If you notice your horse looks stiff, when viewed from behind, or he drags a toe or tilts his head, then he may have a problem. Remember too, that his walk may have been adversely affected through bad schooling by a previous rider.
Types of walk
In the basic walking pace, medium walk, the horse should go forward calmly but freely and energetically. Free walk, on a long rein, is when the horse takes longer relaxed steps, stretching his neck down and consequently raising his back. The rider keeps a light contact on the reins which are lengthened to allow the horse to stretch. If the rider allows the horse to stretch down but does not maintain a contact the horse is said to be in free walk on a loose rein.
In an extended walk the horse's steps are lengthened so that he covers as much ground as possible while remaining on the bit. Collected walk requires greater engagement of the hindquarters and a lighter forehand, with the horse taking higher steps and covering less ground. These last two walks are only learnt once the horse has become very proficient in his schooling.
How to improve your horse's walk
* If your horse has an irregular walk rhythm try slowing him down as this may help. However some horses benefit from being asked to go forward more. It therefore helps to try both approaches to see which one works best for your horse.

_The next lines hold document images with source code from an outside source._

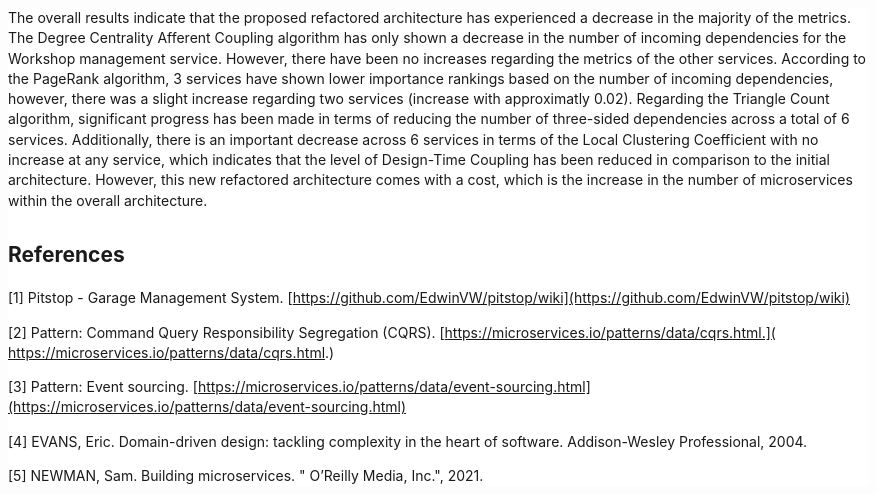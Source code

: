 The overall results indicate that the proposed refactored architecture has experienced a decrease in the majority of the metrics. The Degree Centrality Afferent Coupling algorithm has only shown a decrease in the number of incoming dependencies for the Workshop management service. However, there have been no increases regarding the metrics of the other services. According to the PageRank algorithm, 3 services have shown lower importance rankings based on the number of incoming dependencies, however, there was a slight increase regarding two services (increase with approximatly 0.02). Regarding the Triangle Count algorithm, significant progress has been made in terms of reducing the number of three-sided dependencies across a total of 6 services. Additionally, there is an important decrease across 6 services in terms of the Local Clustering Coefficient with no increase at any service, which indicates that the level of Design-Time Coupling has been reduced in comparison to the initial architecture. However, this new refactored architecture comes with a cost, which is the increase in the number of microservices within the overall architecture.

## References

[1] Pitstop - Garage Management System. [https://github.com/EdwinVW/pitstop/wiki](https://github.com/EdwinVW/pitstop/wiki)  

[2] Pattern: Command Query Responsibility Segregation (CQRS). [https://microservices.io/patterns/data/cqrs.html.]( https://microservices.io/patterns/data/cqrs.html.)  

[3] Pattern: Event sourcing. [https://microservices.io/patterns/data/event-sourcing.html](https://microservices.io/patterns/data/event-sourcing.html)  

[4] EVANS, Eric. Domain-driven design: tackling complexity in the heart of software. Addison-Wesley Professional, 2004.  

[5] NEWMAN, Sam. Building microservices. " O’Reilly Media, Inc.", 2021.  
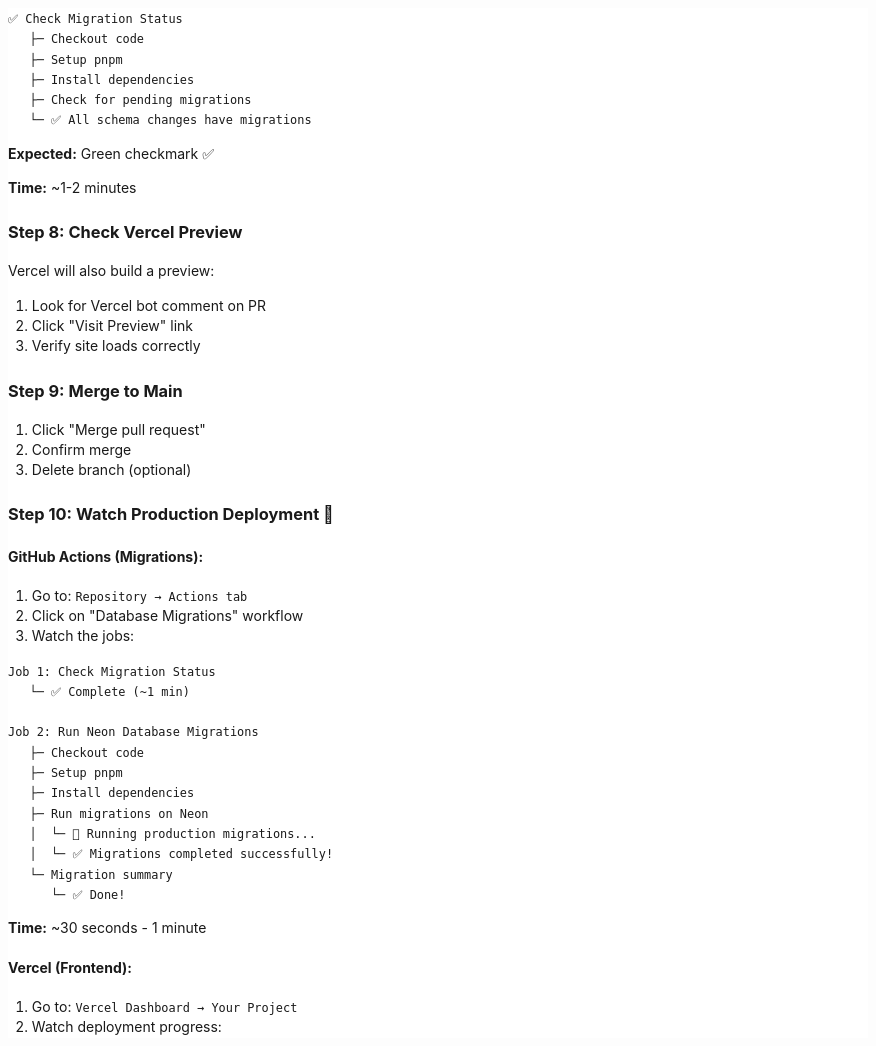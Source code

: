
```
✅ Check Migration Status
   ├─ Checkout code
   ├─ Setup pnpm
   ├─ Install dependencies
   ├─ Check for pending migrations
   └─ ✅ All schema changes have migrations
```

**Expected:** Green checkmark ✅

**Time:** ~1-2 minutes

### Step 8: Check Vercel Preview

Vercel will also build a preview:

1. Look for Vercel bot comment on PR
2. Click "Visit Preview" link
3. Verify site loads correctly

### Step 9: Merge to Main

1. Click "Merge pull request"
2. Confirm merge
3. Delete branch (optional)

### Step 10: Watch Production Deployment 👀

#### GitHub Actions (Migrations):

1. Go to: `Repository → Actions tab`
2. Click on "Database Migrations" workflow
3. Watch the jobs:

```
Job 1: Check Migration Status
   └─ ✅ Complete (~1 min)

Job 2: Run Neon Database Migrations
   ├─ Checkout code
   ├─ Setup pnpm
   ├─ Install dependencies
   ├─ Run migrations on Neon
   │  └─ 🚀 Running production migrations...
   │  └─ ✅ Migrations completed successfully!
   └─ Migration summary
      └─ ✅ Done!
```

**Time:** ~30 seconds - 1 minute

#### Vercel (Frontend):

1. Go to: `Vercel Dashboard → Your Project`
2. Watch deployment progress:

* Lateral work can help your horse's walk - for example if your horse tends to rush, using lateral work, where they have to learn to accept the rider's leg aids, can be beneficial. A good lateral exercise to help in such cases would be shoulder-in.
* Lazy horses can also be helped through lateral exercises as this kind of work requires the horse to step under himself more - see photo below.
* For horses with irregular walk steps try using ground poles for him to step over as these will regulate his pace and encourage him to use his hindquarters more. When walking over poles set the distance at about three feet - but experiment a little to find out what suits your horse.
* Think about how you are using your aids - if you alternate your leg aids you can encourage your horse to take longer steps but you must get your timing correct. As your horse walks along you should be able to feel his belly swinging from side to side. If you find this a little difficult at first, ride in a school and let someone lead your horse while you shut your eyes and feel his sides swinging into your legs. When your horse's belly swings away from your leg his corresponding hindleg is being lifted off the ground and this is the optimum time to influence the leg. So, as you feel the horse's belly swing away from your leg, apply your leg aid (using your calf) to encourage the horse's hindleg to come further under his body. You'll be surprised at how quickly you can get into the rhythm of applying alternate leg aids and how easy it is to encourage your horse to take longer strides.
* If your horse finds it difficult to stretch down when asked for a free walk it might be worth getting him checked by an Equine Muscle Release Therapist who can help release his muscles and make everything much easier for you and your horse.
* When schooling, remember to give your horse regular breaks in walk from his work - this has the added purpose of loosening the muscles in his neck and back as well as providing a break from work.
* Be aware that all riders have one side which is the dominant, strong side - remember this when you ride as you do not want to restrict your horse's movement by being stronger in one hand.
* Make use of time out hacking - tune in to your horse's movement so that not only can you feel his belly swing from side to side, but you can feel your horse's hip being raised slightly eg when the left hindleg is on the ground the horse's left hip is raised and you should feel your left seatbone being raised slightly. You can also listen to your horse's footfalls when out hacking - they should have a regular rhythm.